[Extracted data entries]
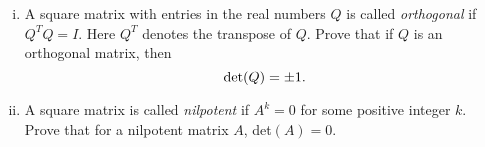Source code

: \begin{question}
	\normalfont 
	\begin{enumerate}[(i)]
	
	\item A square matrix with entries in the real numbers $Q$ is called \emph{orthogonal} if $Q^TQ = I$. Here $Q^T$ denotes the transpose of $Q$. Prove that if $Q$ is an orthogonal matrix, then 
	\[
	\textup{det}(Q) = \pm 1. 
	\]
	
	\item A square matrix is called \emph{nilpotent} if $A^k =0$ for some positive integer $k$. Prove that for a nilpotent matrix $A$, det$(A)=0$. 
	
	
	
	
	\end{enumerate}
	\end{question}
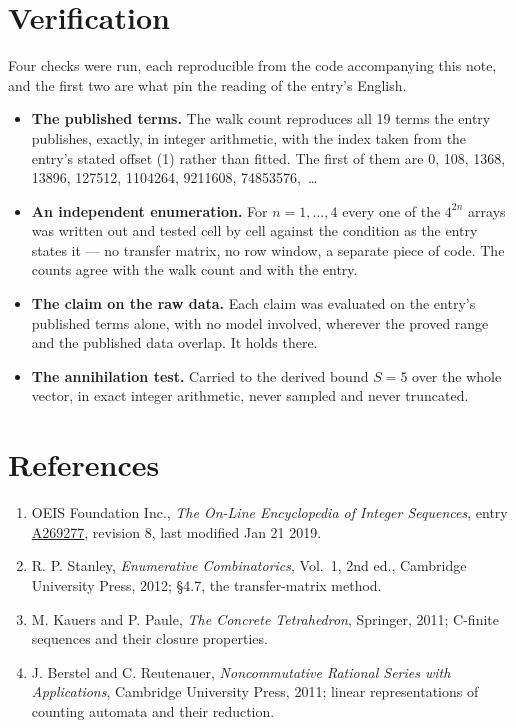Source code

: \documentclass[11pt]{article}
\theoremstyle{definition}
\begin{document}
\section{Verification}

Four checks were run, each reproducible from the code accompanying this note, and the first two are what pin the reading of the entry's English.

\begin{itemize}

\item {\bfseries The published terms.} The walk count reproduces all 19 terms the entry publishes, exactly, in integer arithmetic, with the index taken from the entry's stated offset (1) rather than fitted. The first of them are 0, 108, 1368, 13896, 127512, 1104264, 9211608, 74853576,~\dots

\item {\bfseries An independent enumeration.} For $n = 1,\dots,4$ every one of the $4^{2n}$ arrays was written out and tested cell by cell against the condition as the entry states it --- no transfer matrix, no row window, a separate piece of code. The counts agree with the walk count and with the entry.

\item {\bfseries The claim on the raw data.} Each claim was evaluated on the entry's published terms alone, with no model involved, wherever the proved range and the published data overlap. It holds there.

\item {\bfseries The annihilation test.} Carried to the derived bound $S = 5$ over the whole vector, in exact integer arithmetic, never sampled and never truncated.

\end{itemize}

\section{References}

\begin{enumerate}

\item OEIS Foundation Inc., \emph{The On-Line Encyclopedia of Integer Sequences}, entry \href{https://oeis.org/A269277}{A269277}, revision 8, last modified Jan 21 2019.

\item R. P. Stanley, \emph{Enumerative Combinatorics}, Vol.~1, 2nd ed., Cambridge University Press, 2012; \S4.7, the transfer-matrix method.

\item M. Kauers and P. Paule, \emph{The Concrete Tetrahedron}, Springer, 2011; C-finite sequences and their closure properties.

\item J. Berstel and C. Reutenauer, \emph{Noncommutative Rational Series with Applications}, Cambridge University Press, 2011; linear representations of counting automata and their reduction.

\end{enumerate}
\end{document}
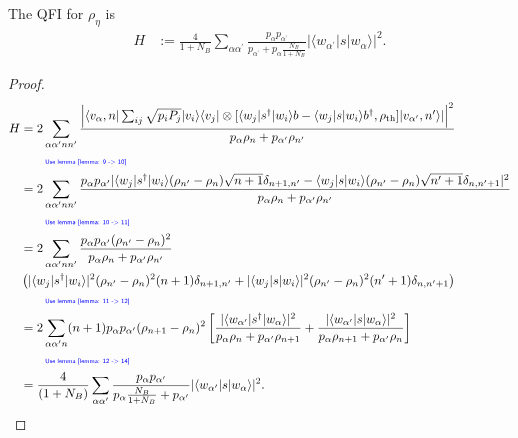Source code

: \documentclass[../../note.tex]{subfiles}
\begin{document}
\begin{lemma}
    \label{lemma: qfi of returned state}
    The QFI for $\rho_{\eta}$ is
    \begin{align}
        H
        &:= \frac{4}{1+N_B} \sum_{\alpha \alpha^\prime} \frac{p_\alpha p_{\alpha^\prime}}{p_{\alpha^\prime} + p_{\alpha} \frac{N_B}{1+N_B}} \vert \langle w_{\alpha^\prime} \vert s \vert w_{\alpha} \rangle \vert^2.
    \end{align}
\end{lemma}
\begin{proof}
    \begin{align}
        H
        &= 2 \sum_{\alpha \alpha^\prime n n^\prime} \frac{\left\vert \langle v_{\alpha}, n \vert \sum_{i j} \sqrt{p_{i} P_{j}} \vert v_i \rangle \langle v_j \vert \otimes [\langle w_j \vert s^\dagger \vert w_i \rangle b - \langle w_j \vert s \vert w_i \rangle b^\dagger, \rho_{\rm th}] \vert v_{\alpha^\prime}, n^\prime \rangle \vert \right\vert^2}{p_{\alpha} \rho_n + p_{\alpha^\prime} \rho_{n^\prime}} \\
        &\qquad\text{\color{blue}{\tiny\sffamily Use lemma \ref{lemma: 9 -> 10}}} \nonumber \\
        &= 2 \sum_{\alpha \alpha^\prime n n^\prime} \frac{p_{\alpha} p_{\alpha^\prime}\vert \langle w_j \vert s^\dagger \vert w_i \rangle (\rho_{n^\prime} - \rho_n)\sqrt{n+1}\delta_{n+1, n^\prime}
        - \langle w_j \vert s \vert w_i \rangle (\rho_{n^\prime} - \rho_{n})\sqrt{n^\prime + 1}\delta_{n, n^\prime + 1}\vert^2}{p_{\alpha} \rho_n + p_{\alpha^\prime} \rho_{n^\prime}} \\
        &\qquad\text{\color{blue}{\tiny\sffamily Use lemma \ref{lemma: 10 -> 11}}} \nonumber \\
        &= 2 \sum_{\alpha \alpha^\prime n n^\prime} \frac{p_{\alpha} p_{\alpha^\prime} (\rho_{n^\prime} - \rho_n)^2}{p_{\alpha} \rho_n + p_{\alpha^\prime} \rho_{n^\prime}} \nonumber \\
        &\left(\vert \langle w_j \vert s^\dagger \vert w_i \rangle \vert^2(\rho_{n^\prime} - \rho_n)^2 (n+1) \delta_{n+1, n^\prime} + \vert \langle w_j \vert s \vert w_i \rangle \vert^2 (\rho_{n^\prime} - \rho_n)^2 (n^\prime + 1) \delta_{n, n^\prime + 1}\right) \\
        &\qquad\text{\color{blue}{\tiny\sffamily Use lemma \ref{lemma: 11 -> 12}}} \nonumber \\
        &= 2 \sum_{\alpha \alpha^\prime n} (n+1) p_{\alpha} p_{\alpha^\prime} (\rho_{n+1} - \rho_n)^2 \left[\frac{\vert \langle w_{\alpha^\prime} \vert s^\dagger \vert w_{\alpha} \rangle \vert^2}{p_{\alpha} \rho_n + p_{\alpha^\prime} \rho_{n+1}} + \frac{\vert \langle w_{\alpha^\prime} \vert s \vert w_{\alpha} \rangle \vert^2}{p_{\alpha } \rho_{n+1} + p_{\alpha^\prime} \rho_n} \right] \\
        &\qquad\text{\color{blue}{\tiny\sffamily Use lemma \ref{lemma: 12 -> 14}}} \nonumber \\
        &= \frac{4}{(1+N_B)} \sum_{\alpha \alpha^\prime} \frac{p_{\alpha} p_{\alpha^\prime}}{p_{\alpha} \frac{N_B}{1+N_B} + p_{\alpha^\prime}} \vert \langle w_{\alpha^\prime} \vert s\vert w_{\alpha} \rangle \vert^2.
    \end{align}
\end{proof}
\end{document}
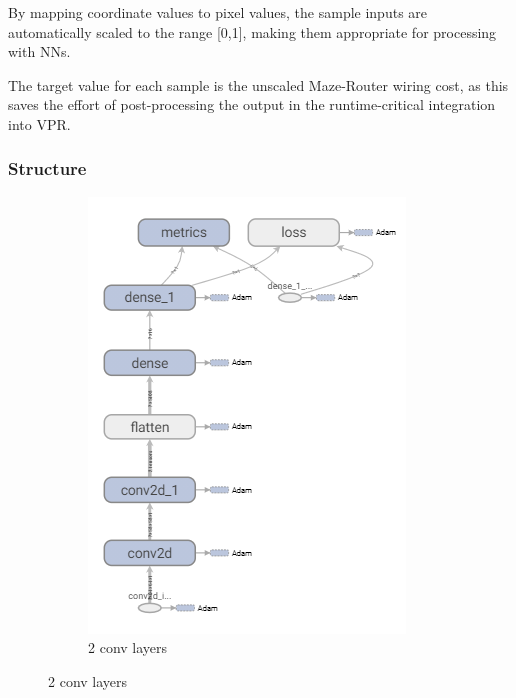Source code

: By mapping coordinate values to pixel values, the sample inputs are automatically scaled to the range [0,1], making them appropriate for processing with \glspl{NN}.

The target value for each sample is the unscaled Maze-Router wiring cost, as this saves the effort of post-processing the output in the runtime-critical integration into \gls{VPR}.

\subsubsection{Structure}\label{ch:cnn-design}

\begin{figure}
	\centering
	\begin{subfigure}[b]{0.3\linewidth}
		\includegraphics[width=\linewidth]{plots/cnn-candidates-2-conv.png}
		\caption{2 conv layers}
	\end{subfigure}

\end{figure}
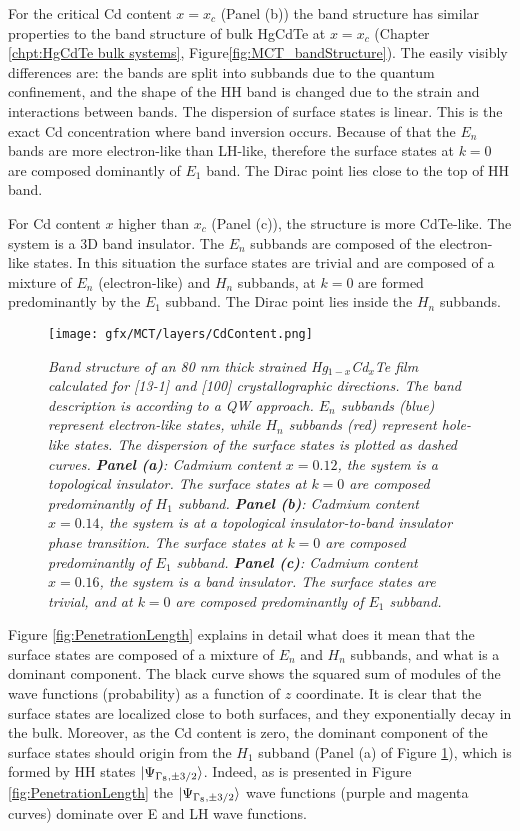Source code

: \documentclass[titlepage,a4paper]{book}
\begin{document}
For the critical Cd content $x = x_c$ (Panel (b)) the band structure has similar properties to the band structure of bulk HgCdTe at $x = x_c$ (Chapter \ref{chpt:HgCdTe bulk systems}, Figure\ref{fig:MCT_bandStructure}). The easily visibly differences are: the bands are split into subbands due to the quantum confinement, and the shape of the HH band is changed due to the strain and interactions between bands. The dispersion of surface states is linear. This is the exact Cd concentration where band inversion occurs. Because of that the $E_n$ bands are more electron-like than LH-like, therefore the surface states at $k = 0$ are composed dominantly of $E_1$ band. The Dirac point lies close to the top of HH band.

For Cd content $x$ higher than $x_c$ (Panel (c)), the structure is more CdTe-like. The system is a 3D band insulator. The $E_n$ subbands are composed of the electron-like states. In this situation the surface states are trivial and are composed of a mixture of $E_n$ (electron-like) and $H_n$ subbands, at $k = 0$ are formed predominantly by the $E_1$ subband. The Dirac point lies inside the $H_n$ subbands.

\begin{figure}[ht]
	\centering
	\texttt{[image: gfx/MCT/layers/CdContent.png]}
	\vspace{-10pt}
	\caption{\textit{Band structure of an 80 nm thick strained Hg$_{1-x}$Cd$_x$Te film calculated for [13-1] and [100] crystallographic directions. The band description is according to a QW approach. $E_n$ subbands (blue) represent electron-like states, while $H_n$ subbands (red) represent hole-like states. The dispersion of the surface states is plotted as dashed curves. \textbf{Panel (a)}: Cadmium content $x = 0.12$, the system is a topological insulator. The surface states at $k = 0$ are composed predominantly of $H_1$ subband. \textbf{Panel (b)}: Cadmium content $x = 0.14$, the system is at a topological insulator-to-band insulator phase transition. The surface states at $k = 0$ are composed predominantly of $E_1$ subband. \textbf{Panel (c)}: Cadmium content $x = 0.16$, the system is a band insulator. The surface states are trivial, and at $k = 0$ are composed predominantly of $E_1$ subband.}}
	\label{fig:CdContent}
\end{figure} 

Figure \ref{fig:PenetrationLength} explains in detail what does it mean that the surface states are composed of a mixture of $E_n$ and $H_n$ subbands, and what is a dominant component. The black curve shows the squared sum of modules of the wave functions (probability) as a function of $z$ coordinate. It is clear that the surface states are localized close to both surfaces, and they exponentially decay in the bulk. Moreover, as the Cd content is zero, the dominant component of the surface states should origin from the $H_1$ subband (Panel (a) of Figure \ref{fig:CdContent}), which is formed by HH states $\ket{\Psi_{\Gamma_8, \pm 3/2}}$. Indeed, as is presented in Figure \ref{fig:PenetrationLength} the $\ket{\Psi_{\Gamma_8, \pm 3/2}}$ wave functions (purple and magenta curves) dominate over E and LH wave functions.  
\end{document}
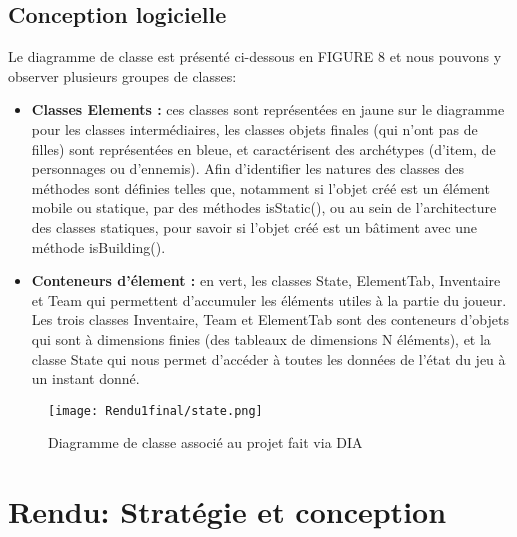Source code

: \documentclass[a4paper,12pt]{article}
\begin{document}
\subsection{Conception logicielle}
Le diagramme de classe est présenté ci-dessous en FIGURE 8 et nous pouvons y observer plusieurs groupes de classes: 
\begin{itemize}
    \item \textbf{Classes Elements :} ces classes sont représentées en jaune sur le diagramme pour les classes intermédiaires, les classes objets finales (qui n'ont pas de filles) sont représentées en bleue, et caractérisent des archétypes (d'item, de personnages ou d'ennemis). Afin d'identifier les natures des classes des méthodes sont définies telles que, notamment si l'objet créé est un élément mobile ou statique, par des méthodes isStatic(), ou au sein de l'architecture des classes statiques, pour savoir si l'objet créé est un bâtiment avec une méthode isBuilding(). 
    \item \textbf{Conteneurs d'élement :} en vert, les classes State, ElementTab, Inventaire et Team qui permettent d'accumuler les éléments utiles à la partie du joueur. Les trois classes Inventaire, Team et ElementTab sont des conteneurs d'objets qui sont à dimensions finies (des tableaux de dimensions N éléments), et la classe State qui nous permet d'accéder à toutes les données de l'état du jeu à un instant donné. 
\end{itemize}

\begin{figure}[!ht]
  \centering
  \texttt{[image: Rendu1final/state.png]}
  \caption{Diagramme de classe associé au projet fait via DIA}
\end{figure}
\clearpage
\newpage
\section{Rendu: Stratégie et conception}
\end{document}
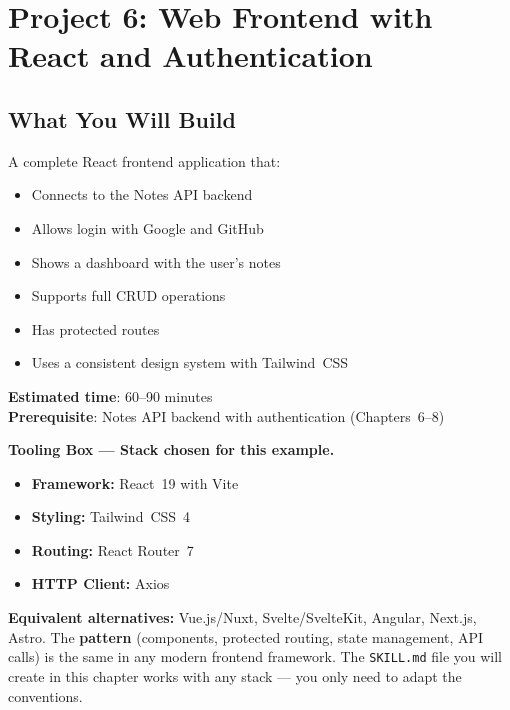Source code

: \chapter{Project 6: Web Frontend with React and Authentication}

\section*{What You Will Build}
A complete React frontend application that:
\begin{itemize}
  \item Connects to the Notes API backend
  \item Allows login with Google and GitHub
  \item Shows a dashboard with the user's notes
  \item Supports full CRUD operations
  \item Has protected routes
  \item Uses a consistent design system with Tailwind~CSS
\end{itemize}

\textbf{Estimated time}: 60--90 minutes\\
\textbf{Prerequisite}: Notes API backend with authentication (Chapters~6--8)

\begin{notebox}
\textbf{Tooling Box --- Stack chosen for this example.}
\begin{itemize}
  \item \textbf{Framework:} React~19 with Vite
  \item \textbf{Styling:} Tailwind~CSS~4
  \item \textbf{Routing:} React Router~7
  \item \textbf{HTTP Client:} Axios
\end{itemize}
\textbf{Equivalent alternatives:} Vue.js/Nuxt, Svelte/SvelteKit, Angular, Next.js, Astro. The \textbf{pattern} (components, protected routing, state management, API calls) is the same in any modern frontend framework. The \texttt{SKILL.md} file you will create in this chapter works with any stack --- you only need to adapt the conventions.
\end{notebox}

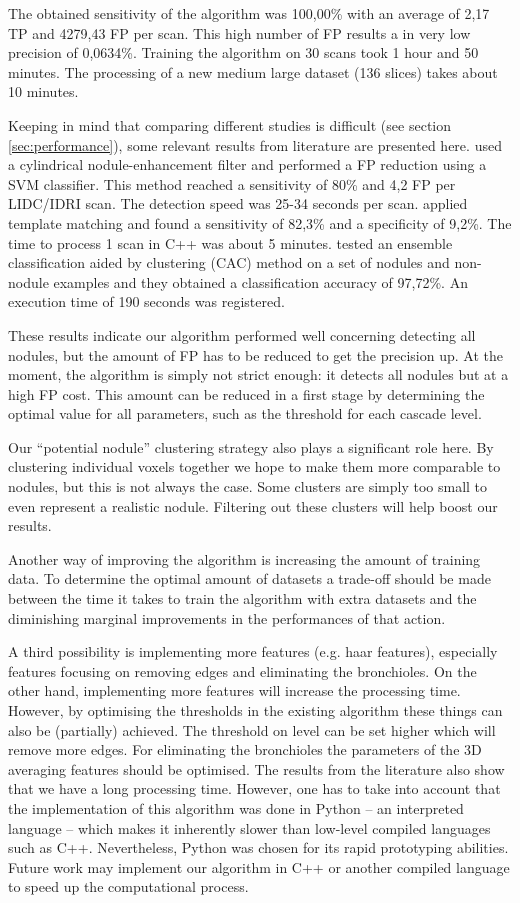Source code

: The obtained sensitivity of the algorithm was 100,00\% with an average of 2,17
TP and 4279,43 FP per scan. This high number of FP results a in very low
precision of 0,0634\%. Training the algorithm on 30 scans took 1 hour and 50
minutes. The processing of a new medium large dataset (136 slices) takes about
10 minutes.

Keeping in mind that comparing different studies is difficult (see section
\ref{sec:performance}), some relevant results from literature are presented
here. \cite{teramoto} used a cylindrical nodule-enhancement filter and performed
a FP reduction using a SVM classifier. This method reached a sensitivity of 80\%
and 4,2 FP per LIDC/IDRI scan. The detection speed was 25-34 seconds per scan.
\cite{elbaz} applied template matching and found a sensitivity of 82,3\% and a
specificity of 9,2\%. The time to process 1 scan in C++ was about 5 minutes.
\cite{lee2010} tested an ensemble classification aided by clustering (CAC)
method on a set of nodules and non-nodule examples and they obtained a
classification accuracy of 97,72\%. An execution time of 190 seconds was
registered.

These results indicate our algorithm performed well concerning detecting all
nodules, but the amount of FP has to be reduced to get the precision up. At the
moment, the algorithm is simply not strict enough: it detects all nodules but at
a high FP cost. This amount can be reduced in a first stage by determining
the optimal value for all parameters, such as the threshold for each cascade
level.

Our ``potential nodule'' clustering strategy also plays a significant role here.
By clustering individual voxels together we hope to make them more comparable
to nodules, but this is not always the case. Some clusters are simply too small
to even represent a realistic nodule. Filtering out these clusters will help
boost our results.

Another way of improving the algorithm is increasing the amount of training
data. To determine the optimal amount of datasets a trade-off should be made
between the time it takes to train the algorithm with extra datasets and the
diminishing marginal improvements in the performances of that action. 

A third possibility is implementing more features (e.g. haar features),
especially features focusing on removing edges and eliminating the bronchioles.
On the other hand, implementing more features will increase the processing time.
However, by optimising the thresholds in the existing algorithm these things can
also be (partially) achieved. The threshold on level can be set higher which
will remove more edges. For eliminating the bronchioles the parameters of the 3D
averaging features should be optimised. The results from the literature also
show that we have a long processing time. However, one has to take into account
that the implementation of this algorithm was done in Python -- an interpreted
language -- which makes it inherently slower than low-level compiled languages
such as C++. Nevertheless, Python was chosen for its rapid prototyping
abilities. Future work may implement our algorithm in C++ or another compiled
language to speed up the computational process.

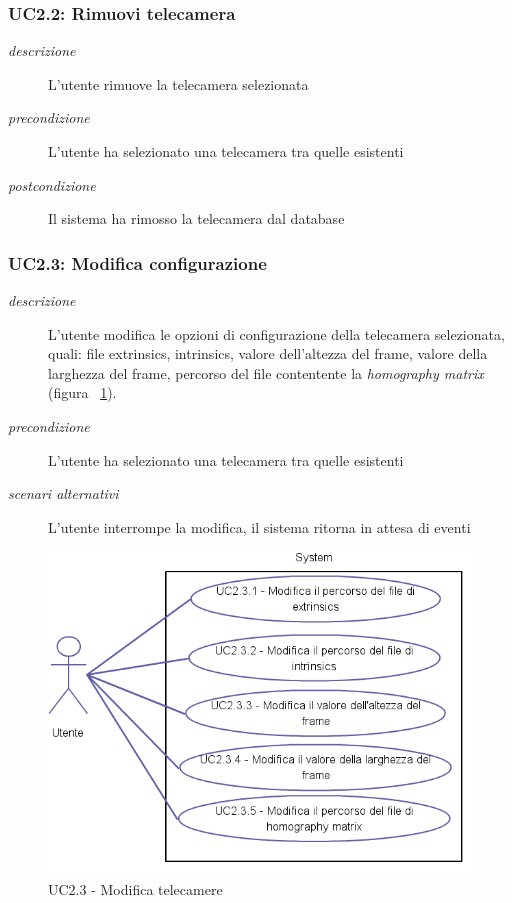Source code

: \subsubsection{UC2.2: Rimuovi telecamera}
\begin{description}
 \item[\em{descrizione}] L'utente rimuove la telecamera selezionata
  \item[\em{precondizione}] L'utente ha selezionato una telecamera tra quelle esistenti
 \item[\em{postcondizione}] Il sistema ha rimosso la telecamera dal database
 \end{description}
 
\subsubsection{UC2.3: Modifica configurazione}
\begin{description}
 \item[\em{descrizione}] L'utente modifica le opzioni di configurazione della telecamera selezionata, quali: file extrinsics, intrinsics, valore dell'altezza del frame, valore della larghezza del frame, percorso del file contentente la \textit{homography matrix} (figura ~\ref{fig:uc23}).
  \item[\em{precondizione}] L'utente ha selezionato una telecamera tra quelle esistenti
  \item[\em{scenari alternativi}] L'utente interrompe la modifica, il sistema ritorna in attesa di eventi
 \end{description}
 \begin{figure}[htpb]
\centering
\includegraphics[scale=0.4]{./images/uc23.png}
\caption{UC2.3 - Modifica telecamere}
\label{fig:uc23}
\end{figure}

● What is required
All lines with the word "color" must be located in the data and copied.

● Result of the task
        &\qquad\text{\color{blue}{\tiny\sffamily Use lemma \ref{lemma: 9 -> 10}}} \nonumber \\
        &\qquad\text{\color{blue}{\tiny\sffamily Use lemma \ref{lemma: 10 -> 11}}} \nonumber \\
        &\qquad\text{\color{blue}{\tiny\sffamily Use lemma \ref{lemma: 11 -> 12}}} \nonumber \\
        &\qquad\text{\color{blue}{\tiny\sffamily Use lemma \ref{lemma: 12 -> 14}}} \nonumber \\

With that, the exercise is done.